Bellouet se hâta de relever le corps et de le transporter à l'arrière, avec l'aide de quelques camarades, jusqu'à l’Échelon, puis à Dombasle, à quelques kilomètres de là (10K). Le lendemain, le corps fut mis en bière et inhumé au cimetière annexe, contigu au cimetière paroissial, après qu'un service eut été célébré dans l'église à demi-ruinée, par les soins de l'aumônier de la 73° Division.

Le dévoué ordonnance affirme que son lieutenant était adoré de ses hommes, qu'il ne brusquait jamais et dont il obtenait tout par l'exemple et la persuasion. Cette assertion est d'ailleurs corroborée par une lettre du 7 août 1917 adressée à ma femme par les hommes de son peloton, qui attestent en termes attendrissants leurs unanimes regrets et leur profonde affection pour leur chef.

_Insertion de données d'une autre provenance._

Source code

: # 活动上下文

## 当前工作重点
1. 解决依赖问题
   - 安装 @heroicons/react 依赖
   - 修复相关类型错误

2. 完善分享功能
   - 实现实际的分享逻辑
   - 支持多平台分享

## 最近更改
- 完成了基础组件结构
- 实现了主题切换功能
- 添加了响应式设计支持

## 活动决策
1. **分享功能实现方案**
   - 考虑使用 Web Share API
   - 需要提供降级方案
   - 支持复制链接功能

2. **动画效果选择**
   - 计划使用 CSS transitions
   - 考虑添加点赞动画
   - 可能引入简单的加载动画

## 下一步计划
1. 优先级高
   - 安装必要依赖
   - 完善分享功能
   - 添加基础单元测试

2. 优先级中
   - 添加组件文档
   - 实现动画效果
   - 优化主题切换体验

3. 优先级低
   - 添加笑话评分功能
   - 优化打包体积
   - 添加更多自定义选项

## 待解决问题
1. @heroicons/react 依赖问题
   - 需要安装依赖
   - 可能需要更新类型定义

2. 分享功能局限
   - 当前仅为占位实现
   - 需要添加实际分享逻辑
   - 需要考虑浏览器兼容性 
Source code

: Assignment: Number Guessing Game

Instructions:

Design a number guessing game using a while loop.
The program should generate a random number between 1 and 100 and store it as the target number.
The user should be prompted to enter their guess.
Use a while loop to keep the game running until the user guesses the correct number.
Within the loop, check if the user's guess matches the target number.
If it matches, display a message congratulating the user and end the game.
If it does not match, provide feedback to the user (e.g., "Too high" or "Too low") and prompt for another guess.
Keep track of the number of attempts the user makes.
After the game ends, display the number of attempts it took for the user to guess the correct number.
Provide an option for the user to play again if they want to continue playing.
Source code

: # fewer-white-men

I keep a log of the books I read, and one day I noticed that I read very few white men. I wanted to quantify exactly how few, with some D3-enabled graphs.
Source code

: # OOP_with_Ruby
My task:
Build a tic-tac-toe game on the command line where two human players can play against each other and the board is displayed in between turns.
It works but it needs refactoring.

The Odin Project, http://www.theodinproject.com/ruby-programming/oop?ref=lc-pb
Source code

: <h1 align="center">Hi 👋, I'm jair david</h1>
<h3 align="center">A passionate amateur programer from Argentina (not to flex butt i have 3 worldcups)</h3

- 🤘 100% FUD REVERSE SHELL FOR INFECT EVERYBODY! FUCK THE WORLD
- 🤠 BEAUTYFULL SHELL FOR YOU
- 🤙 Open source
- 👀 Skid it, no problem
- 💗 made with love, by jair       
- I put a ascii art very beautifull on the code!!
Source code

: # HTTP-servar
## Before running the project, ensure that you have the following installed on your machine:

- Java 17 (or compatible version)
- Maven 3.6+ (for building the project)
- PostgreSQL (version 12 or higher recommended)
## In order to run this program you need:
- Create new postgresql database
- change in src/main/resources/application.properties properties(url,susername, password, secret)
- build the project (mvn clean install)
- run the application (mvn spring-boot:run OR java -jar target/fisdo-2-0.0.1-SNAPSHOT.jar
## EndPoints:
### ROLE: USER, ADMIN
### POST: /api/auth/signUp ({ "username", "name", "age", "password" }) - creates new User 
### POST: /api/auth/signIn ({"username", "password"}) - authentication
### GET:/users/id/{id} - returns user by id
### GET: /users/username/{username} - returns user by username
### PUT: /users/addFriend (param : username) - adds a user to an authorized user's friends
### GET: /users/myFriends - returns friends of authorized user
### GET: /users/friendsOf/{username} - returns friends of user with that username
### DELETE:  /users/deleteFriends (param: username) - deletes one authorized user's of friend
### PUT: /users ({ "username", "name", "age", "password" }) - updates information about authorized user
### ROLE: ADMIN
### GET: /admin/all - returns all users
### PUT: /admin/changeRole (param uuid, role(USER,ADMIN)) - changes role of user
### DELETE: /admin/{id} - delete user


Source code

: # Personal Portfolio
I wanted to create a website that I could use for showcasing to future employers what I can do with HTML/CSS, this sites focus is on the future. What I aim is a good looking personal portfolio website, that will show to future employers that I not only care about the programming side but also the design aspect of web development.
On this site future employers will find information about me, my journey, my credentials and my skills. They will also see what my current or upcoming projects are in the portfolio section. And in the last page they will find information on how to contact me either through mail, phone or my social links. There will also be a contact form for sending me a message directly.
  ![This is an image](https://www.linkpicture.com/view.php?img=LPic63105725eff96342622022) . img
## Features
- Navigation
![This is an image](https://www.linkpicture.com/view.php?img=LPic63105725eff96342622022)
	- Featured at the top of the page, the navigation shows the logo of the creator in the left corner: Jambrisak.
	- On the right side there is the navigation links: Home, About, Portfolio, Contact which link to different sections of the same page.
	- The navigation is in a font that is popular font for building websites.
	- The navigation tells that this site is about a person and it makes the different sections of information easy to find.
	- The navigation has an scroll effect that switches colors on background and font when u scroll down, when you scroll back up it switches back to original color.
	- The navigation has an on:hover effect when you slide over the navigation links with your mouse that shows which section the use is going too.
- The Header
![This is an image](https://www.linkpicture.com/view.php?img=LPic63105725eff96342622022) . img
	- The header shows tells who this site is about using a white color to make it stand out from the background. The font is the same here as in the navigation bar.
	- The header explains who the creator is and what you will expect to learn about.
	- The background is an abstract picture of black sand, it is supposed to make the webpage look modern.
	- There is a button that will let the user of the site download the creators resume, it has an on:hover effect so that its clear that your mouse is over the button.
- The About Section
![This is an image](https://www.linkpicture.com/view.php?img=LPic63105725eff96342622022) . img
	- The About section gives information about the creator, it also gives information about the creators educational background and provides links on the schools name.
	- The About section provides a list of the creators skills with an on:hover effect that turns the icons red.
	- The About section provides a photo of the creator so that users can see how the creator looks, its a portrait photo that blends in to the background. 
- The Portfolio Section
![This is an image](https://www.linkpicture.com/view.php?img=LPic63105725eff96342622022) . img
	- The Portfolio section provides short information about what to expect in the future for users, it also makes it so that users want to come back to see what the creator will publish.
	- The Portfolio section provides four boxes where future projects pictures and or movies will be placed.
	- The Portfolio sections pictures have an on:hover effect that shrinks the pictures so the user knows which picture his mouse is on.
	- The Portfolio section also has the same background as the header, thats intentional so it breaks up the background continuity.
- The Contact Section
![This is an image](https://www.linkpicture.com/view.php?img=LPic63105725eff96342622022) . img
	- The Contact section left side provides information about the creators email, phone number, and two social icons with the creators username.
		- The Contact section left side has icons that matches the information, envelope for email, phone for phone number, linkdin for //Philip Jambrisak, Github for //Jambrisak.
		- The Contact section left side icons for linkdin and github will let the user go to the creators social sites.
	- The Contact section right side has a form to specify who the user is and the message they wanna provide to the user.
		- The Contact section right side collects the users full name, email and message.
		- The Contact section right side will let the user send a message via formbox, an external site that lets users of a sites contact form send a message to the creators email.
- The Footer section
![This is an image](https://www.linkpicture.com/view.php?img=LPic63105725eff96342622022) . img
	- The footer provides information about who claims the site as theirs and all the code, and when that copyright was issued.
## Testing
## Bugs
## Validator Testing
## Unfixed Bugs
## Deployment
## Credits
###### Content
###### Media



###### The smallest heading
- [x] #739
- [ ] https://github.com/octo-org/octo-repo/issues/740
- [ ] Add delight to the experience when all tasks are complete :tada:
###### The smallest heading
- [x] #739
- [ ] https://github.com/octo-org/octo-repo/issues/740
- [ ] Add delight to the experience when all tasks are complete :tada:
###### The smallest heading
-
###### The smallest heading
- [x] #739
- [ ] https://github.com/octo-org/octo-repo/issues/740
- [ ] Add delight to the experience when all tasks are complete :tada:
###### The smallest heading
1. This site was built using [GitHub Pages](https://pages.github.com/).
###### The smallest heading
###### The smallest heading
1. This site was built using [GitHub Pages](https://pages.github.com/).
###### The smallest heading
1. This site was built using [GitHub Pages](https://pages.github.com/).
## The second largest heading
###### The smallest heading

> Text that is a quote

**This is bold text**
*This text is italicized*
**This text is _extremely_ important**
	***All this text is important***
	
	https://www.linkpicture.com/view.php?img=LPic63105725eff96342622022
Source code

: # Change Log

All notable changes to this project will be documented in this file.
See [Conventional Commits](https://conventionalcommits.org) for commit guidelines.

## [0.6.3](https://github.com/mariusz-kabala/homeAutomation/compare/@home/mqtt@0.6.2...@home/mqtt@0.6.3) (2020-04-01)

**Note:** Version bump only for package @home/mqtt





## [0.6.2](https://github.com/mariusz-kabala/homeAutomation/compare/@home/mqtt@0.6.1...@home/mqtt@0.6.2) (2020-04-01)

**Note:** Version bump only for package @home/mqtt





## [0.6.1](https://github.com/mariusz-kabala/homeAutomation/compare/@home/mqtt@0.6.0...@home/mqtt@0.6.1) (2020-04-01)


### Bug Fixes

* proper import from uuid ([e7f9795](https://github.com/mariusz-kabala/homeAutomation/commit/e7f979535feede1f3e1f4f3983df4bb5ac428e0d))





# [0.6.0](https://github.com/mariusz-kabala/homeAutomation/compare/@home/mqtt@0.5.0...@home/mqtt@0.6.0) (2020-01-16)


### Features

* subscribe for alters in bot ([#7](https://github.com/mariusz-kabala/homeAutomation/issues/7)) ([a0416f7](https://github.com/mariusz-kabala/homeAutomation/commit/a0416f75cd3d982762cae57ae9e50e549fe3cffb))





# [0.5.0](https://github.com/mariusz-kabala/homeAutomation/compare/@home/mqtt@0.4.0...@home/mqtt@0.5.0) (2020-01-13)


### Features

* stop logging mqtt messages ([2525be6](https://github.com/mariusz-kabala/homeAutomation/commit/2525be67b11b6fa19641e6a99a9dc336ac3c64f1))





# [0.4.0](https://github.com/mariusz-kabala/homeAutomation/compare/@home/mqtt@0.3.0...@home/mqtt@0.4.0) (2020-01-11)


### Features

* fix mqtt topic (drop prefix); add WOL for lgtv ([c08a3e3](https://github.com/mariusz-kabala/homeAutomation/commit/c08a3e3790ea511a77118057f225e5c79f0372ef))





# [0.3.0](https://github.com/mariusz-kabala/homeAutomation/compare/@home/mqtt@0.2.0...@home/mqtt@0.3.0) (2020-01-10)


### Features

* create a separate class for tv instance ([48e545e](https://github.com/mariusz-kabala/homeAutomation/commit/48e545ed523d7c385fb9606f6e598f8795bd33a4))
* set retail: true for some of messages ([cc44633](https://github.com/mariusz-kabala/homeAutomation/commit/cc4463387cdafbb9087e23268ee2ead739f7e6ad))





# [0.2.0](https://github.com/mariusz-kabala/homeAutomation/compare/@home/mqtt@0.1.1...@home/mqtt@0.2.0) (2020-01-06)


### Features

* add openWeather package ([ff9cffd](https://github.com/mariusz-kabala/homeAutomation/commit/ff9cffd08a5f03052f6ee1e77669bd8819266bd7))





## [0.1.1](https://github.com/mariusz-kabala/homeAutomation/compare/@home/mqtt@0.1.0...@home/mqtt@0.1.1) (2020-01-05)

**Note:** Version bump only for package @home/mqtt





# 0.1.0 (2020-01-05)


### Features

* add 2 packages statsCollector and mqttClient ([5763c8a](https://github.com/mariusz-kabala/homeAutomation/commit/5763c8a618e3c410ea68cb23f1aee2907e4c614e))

Son ami, le Lieutenant Bussienne, aviateur, nous envoie d'abord les objets personnels de Maurice ainsi qu'un certain nombre de photographies intéressantes relatives à leur temps de séjour dans les tranchées, enfin une photographie de la sépulture qu'il a pu faire aménager très convenablement à l'aide des hommes de son escadrille.
Sépulture de Maurice Etienne à Dombasle

On remarque sur la tombe plusieurs couronnes, dont une splendide vu le moment de la situation, offerte par les officiers du 367° à leur regretté camarade.

Le 12 août, son ancien ordonnance, le brave Pouteau, gravement blessé et évacué, venant de subir l'opération de la laparotomie médiane, nous écrit de Savault, son patelin, une lettre touchante pour exprimer toute la douleur qu'il éprouve en apprenant la mort de son ancien lieutenant, si brave, si bon pour lui, si aimé et estimé de tous. Il accepte avec reconnaissance l'envoi d'une photographie qui occupera chez lui la place d'honneur.

Voici maintenant un certain nombre de lettres émanant de personnes qui l'approchaient au moment de son décès et se trouvaient à même de l'apprécier.

Lettre du 13 Août 1917 du Colonel Mauche, commandant le 367° RI, au Commandant Etienne.

« Le Ss. Lieutenant Etienne, votre fils, était un des meilleurs officiers du 367°. Très actif, très convaincu, il mettait toute son intelligence et tout son cœur à accomplir son devoir.

Chef énergique et bienveillant, il était suivi avec entrain par ses mitrailleurs, toujours attentifs à son geste ou à sa voix.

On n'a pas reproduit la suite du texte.